_Directions_
Return the run of lines below that opens with the line containing "Shows loan volume" and closes with the line containing "Provides a one-stop", keeping each one exact.
--------------------
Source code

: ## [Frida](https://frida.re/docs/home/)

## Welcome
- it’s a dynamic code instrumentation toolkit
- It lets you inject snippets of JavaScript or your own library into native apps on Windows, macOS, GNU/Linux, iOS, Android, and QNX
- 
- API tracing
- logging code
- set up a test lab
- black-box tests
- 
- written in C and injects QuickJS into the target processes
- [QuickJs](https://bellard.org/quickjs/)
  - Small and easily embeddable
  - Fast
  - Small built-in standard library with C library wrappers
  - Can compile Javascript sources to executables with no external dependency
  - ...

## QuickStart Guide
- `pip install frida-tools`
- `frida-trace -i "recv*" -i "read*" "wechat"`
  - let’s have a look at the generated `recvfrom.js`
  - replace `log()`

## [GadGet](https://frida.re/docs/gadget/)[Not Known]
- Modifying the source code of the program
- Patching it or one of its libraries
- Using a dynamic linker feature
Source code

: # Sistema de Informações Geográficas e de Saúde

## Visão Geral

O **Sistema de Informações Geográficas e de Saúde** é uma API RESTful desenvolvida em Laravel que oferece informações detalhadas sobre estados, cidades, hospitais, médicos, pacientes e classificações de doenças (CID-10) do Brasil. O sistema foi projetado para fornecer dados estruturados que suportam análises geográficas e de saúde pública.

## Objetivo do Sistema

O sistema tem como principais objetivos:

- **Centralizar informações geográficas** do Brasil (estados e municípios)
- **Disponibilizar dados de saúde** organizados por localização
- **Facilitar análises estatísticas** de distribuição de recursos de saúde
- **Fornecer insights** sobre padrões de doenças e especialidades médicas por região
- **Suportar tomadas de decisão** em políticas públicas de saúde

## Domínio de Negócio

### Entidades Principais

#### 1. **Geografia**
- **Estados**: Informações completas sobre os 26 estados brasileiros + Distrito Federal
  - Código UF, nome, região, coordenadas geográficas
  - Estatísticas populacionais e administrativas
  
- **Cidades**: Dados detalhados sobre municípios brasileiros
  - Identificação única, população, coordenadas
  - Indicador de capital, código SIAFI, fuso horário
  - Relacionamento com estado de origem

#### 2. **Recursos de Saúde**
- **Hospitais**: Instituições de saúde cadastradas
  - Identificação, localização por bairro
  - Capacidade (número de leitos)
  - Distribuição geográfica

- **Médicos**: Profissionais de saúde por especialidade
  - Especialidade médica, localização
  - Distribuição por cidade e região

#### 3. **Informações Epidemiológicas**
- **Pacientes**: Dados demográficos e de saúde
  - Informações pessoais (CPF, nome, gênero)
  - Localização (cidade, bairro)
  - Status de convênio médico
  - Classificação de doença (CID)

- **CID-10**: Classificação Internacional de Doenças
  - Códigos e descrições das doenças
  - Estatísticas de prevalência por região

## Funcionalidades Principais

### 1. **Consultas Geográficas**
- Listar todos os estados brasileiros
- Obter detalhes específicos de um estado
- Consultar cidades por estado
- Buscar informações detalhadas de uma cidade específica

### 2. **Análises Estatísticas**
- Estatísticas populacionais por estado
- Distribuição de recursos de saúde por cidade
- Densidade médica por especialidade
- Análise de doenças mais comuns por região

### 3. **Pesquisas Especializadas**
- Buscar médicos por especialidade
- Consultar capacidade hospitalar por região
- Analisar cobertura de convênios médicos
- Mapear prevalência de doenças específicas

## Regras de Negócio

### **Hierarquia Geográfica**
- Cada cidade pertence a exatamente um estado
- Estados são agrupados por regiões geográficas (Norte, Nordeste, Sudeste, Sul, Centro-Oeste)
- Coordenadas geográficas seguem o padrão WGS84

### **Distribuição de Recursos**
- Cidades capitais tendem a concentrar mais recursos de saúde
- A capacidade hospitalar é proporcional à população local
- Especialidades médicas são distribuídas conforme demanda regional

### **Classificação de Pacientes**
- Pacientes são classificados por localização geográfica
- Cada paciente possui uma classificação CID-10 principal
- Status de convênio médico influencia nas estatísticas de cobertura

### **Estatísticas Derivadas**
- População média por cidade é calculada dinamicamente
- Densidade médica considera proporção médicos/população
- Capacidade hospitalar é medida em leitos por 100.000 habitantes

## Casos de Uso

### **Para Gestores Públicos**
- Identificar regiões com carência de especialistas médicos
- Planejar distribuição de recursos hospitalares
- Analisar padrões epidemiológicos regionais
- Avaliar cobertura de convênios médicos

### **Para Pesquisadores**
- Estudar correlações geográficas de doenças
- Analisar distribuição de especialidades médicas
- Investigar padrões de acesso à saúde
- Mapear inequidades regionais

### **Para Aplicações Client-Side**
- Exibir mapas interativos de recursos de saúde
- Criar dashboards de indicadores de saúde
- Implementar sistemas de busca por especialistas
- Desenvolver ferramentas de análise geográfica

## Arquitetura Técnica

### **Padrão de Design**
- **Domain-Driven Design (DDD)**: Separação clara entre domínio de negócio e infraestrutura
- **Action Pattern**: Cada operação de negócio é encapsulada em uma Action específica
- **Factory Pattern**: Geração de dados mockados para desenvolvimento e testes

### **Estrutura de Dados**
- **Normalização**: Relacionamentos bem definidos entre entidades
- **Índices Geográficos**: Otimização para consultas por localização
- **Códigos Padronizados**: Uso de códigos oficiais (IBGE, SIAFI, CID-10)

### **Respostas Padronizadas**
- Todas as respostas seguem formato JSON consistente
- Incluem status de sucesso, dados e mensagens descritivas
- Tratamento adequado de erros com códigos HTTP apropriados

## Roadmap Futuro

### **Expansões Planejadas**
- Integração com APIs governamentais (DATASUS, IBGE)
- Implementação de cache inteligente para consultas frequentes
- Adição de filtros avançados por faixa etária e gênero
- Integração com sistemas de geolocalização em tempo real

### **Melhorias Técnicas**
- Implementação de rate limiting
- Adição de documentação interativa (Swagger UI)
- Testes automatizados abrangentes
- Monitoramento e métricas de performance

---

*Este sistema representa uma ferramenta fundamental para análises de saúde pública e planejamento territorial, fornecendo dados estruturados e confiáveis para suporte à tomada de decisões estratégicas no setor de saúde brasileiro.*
--------------------
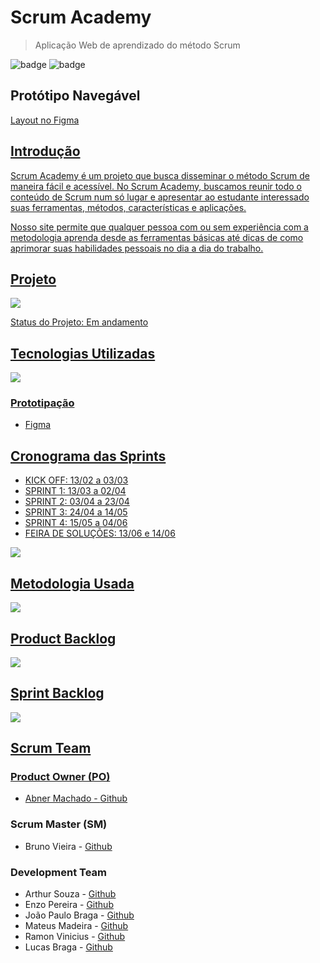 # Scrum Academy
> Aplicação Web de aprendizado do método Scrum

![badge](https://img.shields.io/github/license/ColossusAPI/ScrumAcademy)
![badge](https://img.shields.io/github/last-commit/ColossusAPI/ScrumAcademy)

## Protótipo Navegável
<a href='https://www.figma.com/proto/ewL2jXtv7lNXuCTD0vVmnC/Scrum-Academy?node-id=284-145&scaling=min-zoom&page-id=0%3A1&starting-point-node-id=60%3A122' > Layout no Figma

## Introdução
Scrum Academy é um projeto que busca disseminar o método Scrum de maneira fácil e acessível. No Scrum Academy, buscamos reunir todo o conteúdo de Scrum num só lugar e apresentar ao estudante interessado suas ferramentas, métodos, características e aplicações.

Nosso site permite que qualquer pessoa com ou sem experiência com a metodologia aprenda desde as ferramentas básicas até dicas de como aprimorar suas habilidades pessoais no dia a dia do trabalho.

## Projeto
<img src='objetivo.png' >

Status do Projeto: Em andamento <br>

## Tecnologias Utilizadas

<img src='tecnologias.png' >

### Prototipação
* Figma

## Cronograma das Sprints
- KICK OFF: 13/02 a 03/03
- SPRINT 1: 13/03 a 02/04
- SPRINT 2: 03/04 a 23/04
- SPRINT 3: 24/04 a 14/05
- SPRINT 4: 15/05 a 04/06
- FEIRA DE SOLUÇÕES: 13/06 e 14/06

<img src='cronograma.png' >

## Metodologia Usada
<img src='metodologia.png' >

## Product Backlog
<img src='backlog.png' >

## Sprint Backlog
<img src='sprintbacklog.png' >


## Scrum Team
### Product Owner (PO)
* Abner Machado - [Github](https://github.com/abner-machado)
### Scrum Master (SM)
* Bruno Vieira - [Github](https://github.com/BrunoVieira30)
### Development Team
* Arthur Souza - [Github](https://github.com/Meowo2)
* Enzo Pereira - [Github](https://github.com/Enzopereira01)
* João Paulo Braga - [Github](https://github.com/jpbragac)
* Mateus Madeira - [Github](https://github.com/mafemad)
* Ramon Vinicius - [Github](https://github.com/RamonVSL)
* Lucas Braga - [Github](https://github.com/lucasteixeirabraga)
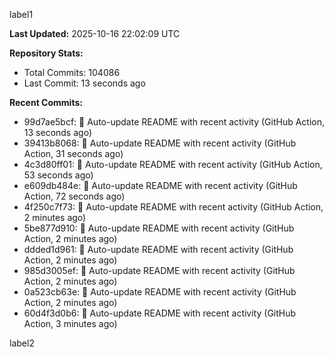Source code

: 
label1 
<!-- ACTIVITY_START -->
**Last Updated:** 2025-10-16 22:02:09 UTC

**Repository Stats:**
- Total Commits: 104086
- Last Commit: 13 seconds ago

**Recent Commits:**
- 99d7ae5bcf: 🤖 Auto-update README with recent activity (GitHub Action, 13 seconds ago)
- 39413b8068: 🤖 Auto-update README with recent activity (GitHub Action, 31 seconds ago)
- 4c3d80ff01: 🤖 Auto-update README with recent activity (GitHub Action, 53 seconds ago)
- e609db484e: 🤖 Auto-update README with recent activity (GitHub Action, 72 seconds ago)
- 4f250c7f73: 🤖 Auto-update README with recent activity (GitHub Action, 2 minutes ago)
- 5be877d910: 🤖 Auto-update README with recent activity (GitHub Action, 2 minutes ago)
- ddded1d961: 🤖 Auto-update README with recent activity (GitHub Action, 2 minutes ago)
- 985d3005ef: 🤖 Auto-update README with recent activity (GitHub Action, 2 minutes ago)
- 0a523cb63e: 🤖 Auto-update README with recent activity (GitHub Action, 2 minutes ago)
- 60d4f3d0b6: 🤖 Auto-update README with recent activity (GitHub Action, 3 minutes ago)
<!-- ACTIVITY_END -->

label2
--------------------
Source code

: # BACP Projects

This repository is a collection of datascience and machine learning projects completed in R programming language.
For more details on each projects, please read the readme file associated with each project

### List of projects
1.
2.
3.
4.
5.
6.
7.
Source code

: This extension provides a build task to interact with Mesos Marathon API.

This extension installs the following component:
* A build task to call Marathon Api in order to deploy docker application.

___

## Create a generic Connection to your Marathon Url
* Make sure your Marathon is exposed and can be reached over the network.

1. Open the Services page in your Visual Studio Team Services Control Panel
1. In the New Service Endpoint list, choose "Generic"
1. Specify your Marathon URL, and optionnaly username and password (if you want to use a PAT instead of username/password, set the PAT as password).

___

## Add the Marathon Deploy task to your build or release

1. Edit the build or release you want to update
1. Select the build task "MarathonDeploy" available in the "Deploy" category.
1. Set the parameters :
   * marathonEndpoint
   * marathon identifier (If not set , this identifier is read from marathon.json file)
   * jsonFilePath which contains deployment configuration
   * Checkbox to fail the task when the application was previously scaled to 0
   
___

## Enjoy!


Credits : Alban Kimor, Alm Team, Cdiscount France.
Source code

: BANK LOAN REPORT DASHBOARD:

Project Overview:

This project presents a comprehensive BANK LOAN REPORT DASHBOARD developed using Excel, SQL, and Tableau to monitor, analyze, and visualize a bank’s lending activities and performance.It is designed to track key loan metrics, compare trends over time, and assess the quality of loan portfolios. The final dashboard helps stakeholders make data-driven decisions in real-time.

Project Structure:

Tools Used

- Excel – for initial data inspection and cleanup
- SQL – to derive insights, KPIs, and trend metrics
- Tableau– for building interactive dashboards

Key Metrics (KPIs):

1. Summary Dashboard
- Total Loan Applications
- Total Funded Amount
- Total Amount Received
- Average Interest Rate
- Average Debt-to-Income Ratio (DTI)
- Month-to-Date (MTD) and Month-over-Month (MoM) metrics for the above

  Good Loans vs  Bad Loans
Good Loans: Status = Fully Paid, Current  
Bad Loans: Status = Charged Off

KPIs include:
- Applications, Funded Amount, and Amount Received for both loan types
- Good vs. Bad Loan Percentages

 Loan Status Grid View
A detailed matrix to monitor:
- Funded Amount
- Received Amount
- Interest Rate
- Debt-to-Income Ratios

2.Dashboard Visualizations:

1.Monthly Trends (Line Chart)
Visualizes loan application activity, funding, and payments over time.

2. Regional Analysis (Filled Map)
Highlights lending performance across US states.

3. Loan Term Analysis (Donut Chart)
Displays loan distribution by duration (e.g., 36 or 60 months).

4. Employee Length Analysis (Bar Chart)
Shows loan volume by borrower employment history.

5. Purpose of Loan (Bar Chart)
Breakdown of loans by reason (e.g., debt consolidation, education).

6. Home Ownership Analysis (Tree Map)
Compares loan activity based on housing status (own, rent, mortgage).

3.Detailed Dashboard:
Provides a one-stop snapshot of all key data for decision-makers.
--------------------
_Expected answer_
Shows loan volume by borrower employment history.

5. Purpose of Loan (Bar Chart)
Breakdown of loans by reason (e.g., debt consolidation, education).

6. Home Ownership Analysis (Tree Map)
Compares loan activity based on housing status (own, rent, mortgage).

3.Detailed Dashboard:
Provides a one-stop snapshot of all key data for decision-makers.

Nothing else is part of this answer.